Bertrand Levrat, CEO of Geneva University Hospitals, which counts 12,000 personnel, says Europe overall faces a “turning point” at a time when Switzerland too is fighting a second wave of coronavirus cases that grew in large part out of a summertime lull in which people let down their guard about the highly infectious pandemic.
“The virus doesn’t spread alone—we are the ones who spread it. It’s a line that we don’t repeat enough,” Levrat said from his office overlooking Geneva, a surgical mask tucked into his jacket pocket. “Today, the stakes center on how much people are going to follow health measures that allow most people, and economies, and life in general, to get through this.”
“If we don’t get a handle on this, we run the risk of getting into a situation that’s harder to control,” he said. “We are really at a turning point—things can go both ways. Health services need to look for ways to keep up contact tracing (and) to succeed in getting a grasp on the chains of transmission.”
Swiss authorities, like their counterparts across Europe, are facing the increasingly tricky dilemma of calibrating a response that meets the urgent health care requirements at a time of growing public fatigue about COVID-19 restrictions and when doctors, nurses and other medical personnel are already beleaguered and dreading a new wave that would strain their work and personal lives.
The Swiss benefit from a relatively rich population in a less densely populated country. Switzerland, at more than 8.6 million people, has a smaller population than the metropolitan areas of Paris and London, for example. The country, along with Germany, has generally been seen as coping better than some of its European neighbors in battling the pandemic.
But that may be changing. The Alpine nation has confirmed more than 71,000 cases and over 1,800 deaths from coronavirus, and new cases are rolling at more than 1,000 per day recently—hitting a record 3,105 on Friday. Its infection rates are now among the highest in Europe. While Switzerland isn’t in the European Union, its fortunes and fate are closely tied to the bloc, and the virus knows no borders.
Population centers in Zurich, Lausanne and its Vaud region, the Italian-speaking Ticino region and Geneva have been hardest hit. Now, the less dense canton Schwyz—at the heart of the birthplace of the Swiss confederation—is reportedly facing the country’s biggest spike in cases.

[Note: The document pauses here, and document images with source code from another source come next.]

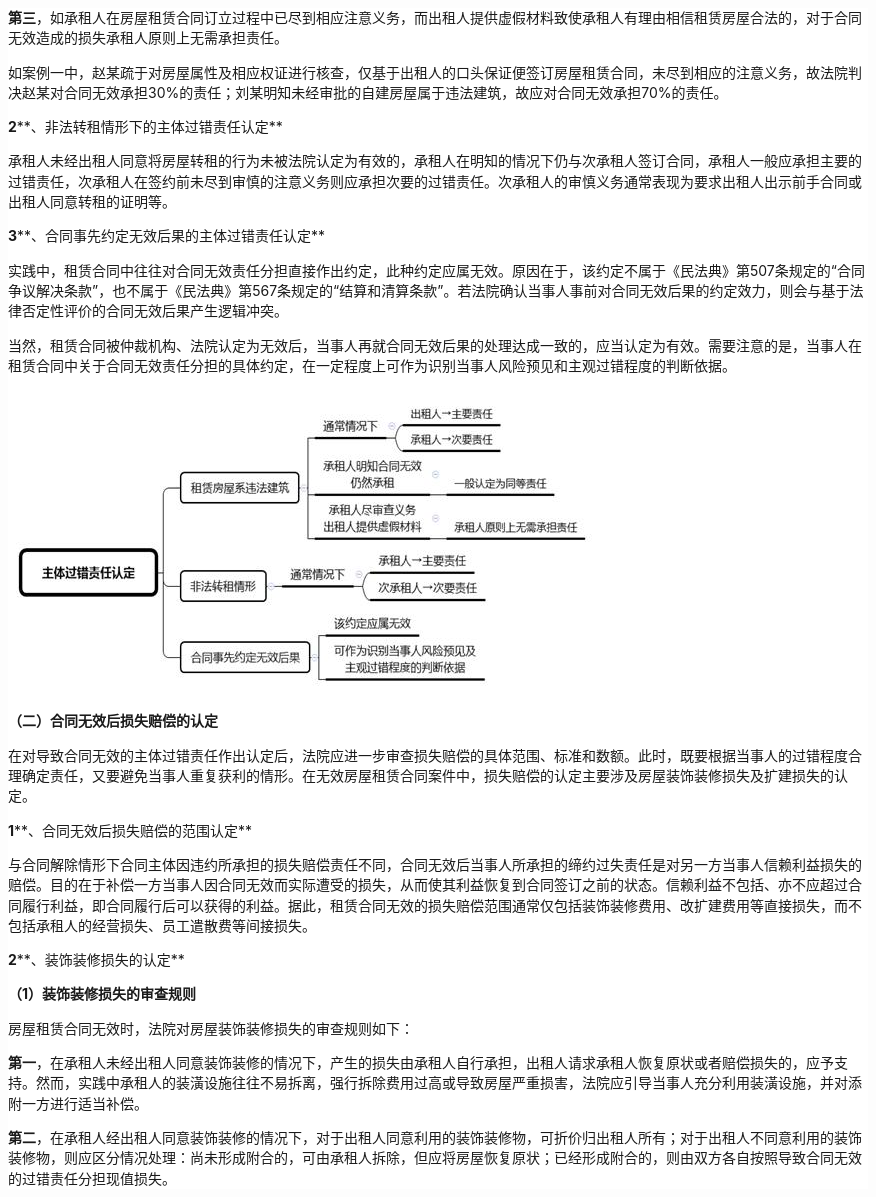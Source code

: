 **第三**，如承租人在房屋租赁合同订立过程中已尽到相应注意义务，而出租人提供虚假材料致使承租人有理由相信租赁房屋合法的，对于合同无效造成的损失承租人原则上无需承担责任。

如案例一中，赵某疏于对房屋属性及相应权证进行核查，仅基于出租人的口头保证便签订房屋租赁合同，未尽到相应的注意义务，故法院判决赵某对合同无效承担30%的责任；刘某明知未经审批的自建房屋属于违法建筑，故应对合同无效承担70%的责任。

**2****、非法转租情形下的主体过错责任认定**

承租人未经出租人同意将房屋转租的行为未被法院认定为有效的，承租人在明知的情况下仍与次承租人签订合同，承租人一般应承担主要的过错责任，次承租人在签约前未尽到审慎的注意义务则应承担次要的过错责任。次承租人的审慎义务通常表现为要求出租人出示前手合同或出租人同意转租的证明等。

**3****、合同事先约定无效后果的主体过错责任认定**

实践中，租赁合同中往往对合同无效责任分担直接作出约定，此种约定应属无效。原因在于，该约定不属于《民法典》第507条规定的“合同争议解决条款”，也不属于《民法典》第567条规定的“结算和清算条款”。若法院确认当事人事前对合同无效后果的约定效力，则会与基于法律否定性评价的合同无效后果产生逻辑冲突。

当然，租赁合同被仲裁机构、法院认定为无效后，当事人再就合同无效后果的处理达成一致的，应当认定为有效。需要注意的是，当事人在租赁合同中关于合同无效责任分担的具体约定，在一定程度上可作为识别当事人风险预见和主观过错程度的判断依据。

![](assets/image002-1709624034298-1.jpg)

**（二）合同无效后损失赔偿的认定**

在对导致合同无效的主体过错责任作出认定后，法院应进一步审查损失赔偿的具体范围、标准和数额。此时，既要根据当事人的过错程度合理确定责任，又要避免当事人重复获利的情形。在无效房屋租赁合同案件中，损失赔偿的认定主要涉及房屋装饰装修损失及扩建损失的认定。

**1****、合同无效后损失赔偿的范围认定**

与合同解除情形下合同主体因违约所承担的损失赔偿责任不同，合同无效后当事人所承担的缔约过失责任是对另一方当事人信赖利益损失的赔偿。目的在于补偿一方当事人因合同无效而实际遭受的损失，从而使其利益恢复到合同签订之前的状态。信赖利益不包括、亦不应超过合同履行利益，即合同履行后可以获得的利益。据此，租赁合同无效的损失赔偿范围通常仅包括装饰装修费用、改扩建费用等直接损失，而不包括承租人的经营损失、员工遣散费等间接损失。

**2****、装饰装修损失的认定**

**（****1****）装饰装修损失的审查规则**

房屋租赁合同无效时，法院对房屋装饰装修损失的审查规则如下：

**第一**，在承租人未经出租人同意装饰装修的情况下，产生的损失由承租人自行承担，出租人请求承租人恢复原状或者赔偿损失的，应予支持。然而，实践中承租人的装潢设施往往不易拆离，强行拆除费用过高或导致房屋严重损害，法院应引导当事人充分利用装潢设施，并对添附一方进行适当补偿。

**第二**，在承租人经出租人同意装饰装修的情况下，对于出租人同意利用的装饰装修物，可折价归出租人所有；对于出租人不同意利用的装饰装修物，则应区分情况处理：尚未形成附合的，可由承租人拆除，但应将房屋恢复原状；已经形成附合的，则由双方各自按照导致合同无效的过错责任分担现值损失。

The Geneva University Hospitals have hired hundreds of new staffers in recent months. On Thursday, they announced stepped-up recruitment, testing and lab services in response to the second wave.
“I think we are quite well prepared, even though it was a huge challenge to every one of us, and a huge stress on the system,” Levrat said, but acknowledged that “teams that have been quite exhausted by the first wave.”
During the spring, the hospital had a peak of 550 patients at the same time—all COVID patients. Other medical services were farmed out to private clinics. Today, hospitalizations are at more than 70, but that marks a four-fold increase from just a month ago, and Levrat expects it to hit 80 within the next two weeks. Beyond that, he’s not making any predictions.
Switzerland has not enacted draconian measures seen in countries like neighboring France, but did require the closure of all businesses except “essential” ones like pharmacies, supermarkets and gas stations during the first wave. Those orders have been lifted, but face masks are still required on public transport and working from home is recommended where possible.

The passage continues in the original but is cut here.